Posted on July 21, 2023

Jackson Council Begins Recognizing Town Hall Sits on Native Land

Hanna Merzbach, KHOL, July 12, 2023

Before the town of Jackson was established in the late 1800s, many Native American tribes depended on the land. In the years that followed, legal battles over land rights, injustice, racism and acts of cultural appropriation ensued.

Now at the town council’s regular meetings, officials will recognize this history. Mayor Hailey Morton Levinson read the indigenous land acknowledgement after reciting the Pledge of Allegiance at the Monday night meeting.
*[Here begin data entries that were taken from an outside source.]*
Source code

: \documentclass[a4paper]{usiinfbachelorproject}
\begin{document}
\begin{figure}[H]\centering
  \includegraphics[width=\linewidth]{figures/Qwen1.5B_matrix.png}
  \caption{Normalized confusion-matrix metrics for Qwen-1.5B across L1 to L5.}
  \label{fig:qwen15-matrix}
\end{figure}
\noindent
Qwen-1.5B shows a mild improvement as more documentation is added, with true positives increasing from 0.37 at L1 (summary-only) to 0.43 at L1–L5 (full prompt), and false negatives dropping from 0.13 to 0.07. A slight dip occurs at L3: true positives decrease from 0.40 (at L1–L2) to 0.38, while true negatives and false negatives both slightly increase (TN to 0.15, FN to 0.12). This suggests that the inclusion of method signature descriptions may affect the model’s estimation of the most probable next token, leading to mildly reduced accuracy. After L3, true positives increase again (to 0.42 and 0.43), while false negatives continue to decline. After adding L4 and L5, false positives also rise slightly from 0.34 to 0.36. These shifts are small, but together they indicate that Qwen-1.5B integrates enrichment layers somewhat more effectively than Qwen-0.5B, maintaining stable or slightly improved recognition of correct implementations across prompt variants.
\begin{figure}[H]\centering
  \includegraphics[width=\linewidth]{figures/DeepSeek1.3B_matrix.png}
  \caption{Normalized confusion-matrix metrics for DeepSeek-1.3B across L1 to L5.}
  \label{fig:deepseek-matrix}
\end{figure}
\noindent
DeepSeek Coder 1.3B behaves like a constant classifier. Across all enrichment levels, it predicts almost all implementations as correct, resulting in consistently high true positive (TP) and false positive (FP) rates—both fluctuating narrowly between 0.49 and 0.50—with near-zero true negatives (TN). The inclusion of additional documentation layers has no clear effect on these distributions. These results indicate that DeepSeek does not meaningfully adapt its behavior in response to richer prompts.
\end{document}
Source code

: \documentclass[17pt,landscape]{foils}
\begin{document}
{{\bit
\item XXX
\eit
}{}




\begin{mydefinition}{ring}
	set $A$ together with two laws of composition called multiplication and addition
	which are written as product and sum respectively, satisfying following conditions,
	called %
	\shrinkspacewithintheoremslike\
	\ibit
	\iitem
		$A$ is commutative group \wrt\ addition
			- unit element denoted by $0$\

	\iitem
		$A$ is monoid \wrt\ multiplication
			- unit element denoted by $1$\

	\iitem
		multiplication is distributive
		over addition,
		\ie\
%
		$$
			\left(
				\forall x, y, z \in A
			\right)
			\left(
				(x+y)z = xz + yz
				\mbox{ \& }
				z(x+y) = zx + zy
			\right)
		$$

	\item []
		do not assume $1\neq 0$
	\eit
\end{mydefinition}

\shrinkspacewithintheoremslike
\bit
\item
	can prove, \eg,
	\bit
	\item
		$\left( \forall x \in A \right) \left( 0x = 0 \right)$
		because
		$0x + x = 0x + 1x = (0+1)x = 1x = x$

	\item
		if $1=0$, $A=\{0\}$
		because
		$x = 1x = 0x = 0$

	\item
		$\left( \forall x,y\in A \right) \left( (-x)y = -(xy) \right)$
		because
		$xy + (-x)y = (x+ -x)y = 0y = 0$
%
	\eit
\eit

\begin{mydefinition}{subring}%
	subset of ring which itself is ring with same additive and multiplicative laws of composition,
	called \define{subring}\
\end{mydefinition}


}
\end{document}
“We recognize that the land we are gathering on is the ancestral homeland of the Mountain Shoshone People who stewarded it for thousands of years,” Morton Levinson said, adding that this includes the Bannock, Blackfoot, Crow, Eastern Shoshone, Gros Ventre, Nez Perce, Northern Arapaho and other tribes.

{snip}

For Cherokee Brown, a member of the Northern Arapaho tribe, this was a big moment. {snip}

She said Jackson is the first town in Wyoming she’s heard of reading a native land acknowledgment, which have become increasingly popular at public events and universities in recent years. {snip}

{snip}

The move from the Jackson Town Council to start reading the land acknowledgements came at the urging of the town’s equity task force. A recent survey of the town found the majority of respondents wanted their government to invest in stronger equity and inclusion work.

{snip}

In addition to approving the land acknowledgement readings, council members also signed on to take further actions, including having staff attend Brown’s “Mending Relationships” workshops, visiting the Wind River Native Tribal Buffalo Initiative and reconsidering the land statement on a regular basis.